Mais aujourd’hui, le Rwanda est debout et avance d’un pas décidé vers l’avenir. Selon la diaspora rwandaise à Madagascar, le peuple du Rwanda a tiré des leçons de cette catastrophe. Le défi de la reconstruction était de taille. En effet, après le génocide de 1994, c’était le tissu social rwandais qui devait être rebâti ainsi qu’une nouvelle administration. En effet, comme l’administration avait contribué à la discrimination, tout devait être réformé. Et le Front Patriotique Rwandais est allé au bout de ces travaux herculéens. Aujourd’hui, selon les Nations Unies, le Rwanda est le premier pays sur 148 à satisfaire les Indices de Développement Humains et sa capitale Kigali est la septième ville la plus propre du monde.

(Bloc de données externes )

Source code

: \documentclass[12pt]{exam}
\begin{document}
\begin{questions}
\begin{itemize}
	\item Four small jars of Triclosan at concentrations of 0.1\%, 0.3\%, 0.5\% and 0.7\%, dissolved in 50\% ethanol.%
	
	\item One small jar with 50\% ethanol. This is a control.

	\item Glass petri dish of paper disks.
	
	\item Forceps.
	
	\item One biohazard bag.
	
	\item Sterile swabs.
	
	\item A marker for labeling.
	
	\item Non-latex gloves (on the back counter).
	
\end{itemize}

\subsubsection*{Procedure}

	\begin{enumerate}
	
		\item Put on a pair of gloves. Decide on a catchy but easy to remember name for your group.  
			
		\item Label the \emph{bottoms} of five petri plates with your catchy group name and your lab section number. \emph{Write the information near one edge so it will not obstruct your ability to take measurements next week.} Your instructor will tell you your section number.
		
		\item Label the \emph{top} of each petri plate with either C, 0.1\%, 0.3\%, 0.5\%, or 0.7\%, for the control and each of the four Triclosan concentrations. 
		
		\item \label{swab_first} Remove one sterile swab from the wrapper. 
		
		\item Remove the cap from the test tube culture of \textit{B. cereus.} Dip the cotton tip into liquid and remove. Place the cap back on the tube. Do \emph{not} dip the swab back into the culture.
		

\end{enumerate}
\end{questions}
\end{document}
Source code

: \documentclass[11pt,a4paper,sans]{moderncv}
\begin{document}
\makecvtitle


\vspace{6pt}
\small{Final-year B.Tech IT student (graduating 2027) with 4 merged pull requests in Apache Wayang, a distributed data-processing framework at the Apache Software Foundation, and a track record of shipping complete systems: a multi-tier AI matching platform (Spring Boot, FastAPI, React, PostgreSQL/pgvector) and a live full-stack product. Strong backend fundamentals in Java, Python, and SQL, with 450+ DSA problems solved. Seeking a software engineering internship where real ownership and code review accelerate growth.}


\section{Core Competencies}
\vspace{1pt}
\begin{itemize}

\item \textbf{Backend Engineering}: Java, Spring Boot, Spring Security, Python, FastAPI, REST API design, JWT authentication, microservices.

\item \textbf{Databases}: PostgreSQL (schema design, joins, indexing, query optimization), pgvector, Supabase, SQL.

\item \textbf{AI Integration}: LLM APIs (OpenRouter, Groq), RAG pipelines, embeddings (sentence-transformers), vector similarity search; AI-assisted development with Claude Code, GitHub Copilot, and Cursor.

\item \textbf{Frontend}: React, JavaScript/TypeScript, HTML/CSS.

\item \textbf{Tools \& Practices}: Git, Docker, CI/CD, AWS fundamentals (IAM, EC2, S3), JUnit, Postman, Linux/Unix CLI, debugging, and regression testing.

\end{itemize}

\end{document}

Du chemin a été fait par le peuple rwandais ainsi que par le peuple malgache. Faire une comparaison sur les soixante dernières années que ces deux pays serait ni plus ni moins bête. Tout simplement parce qu’on ne peut pas comparer deux pays à travers leur classement dans le monde et le PIB ou autres indices économiques. Il faut comprendre que cela dépend d’un système qu’on met en place en fonction d’une analyse objective du contexte de chacun. Toutefois, des leçons peuvent et doivent être tirés de tout ceci et selon la diaspora rwandaise, cela peut se contenir en six mots : « tolérance ; respect ; réduction de l’inégalité ; l’éducation ; le défi et le pardon». Ces six mots pourraient servir de base pour Madagascar et aider à franchir le premier pas vers un changement en mieux. Il n’y a pas que l’Etat qui est en cause, la société civile, les écoles (non pas l’éducation nationale), les partis politique et même l’église sont responsables face à la réussite ou à l’échec de ce projet et chacun doit y prendre part. Il s’agit d’être conscient de la responsabilité commune de toute une société. Le message est alors lancé à tous ceux qui ressentent encore l’appartenance à la communauté malgache et dans les mots du Secrétaire Général des Nations Unies à l’occasion de la journée internationale de réflexion sur le génocide au Rwanda : « Si la capacité de commettre les pires infamies est inhérente à toute société (ndlr : piller sa propre nation) il en va de même des vertus (…) Cultivons ces qualités (…) pour aider à faire en sorte que chacun puisse vivre dans la dignité et la sécurité ». Dommage que pour l’instant, on ne peut que constater qu’après 60 ans, chacun a pris son chemin, les uns vers le haut, les autres vers le bas.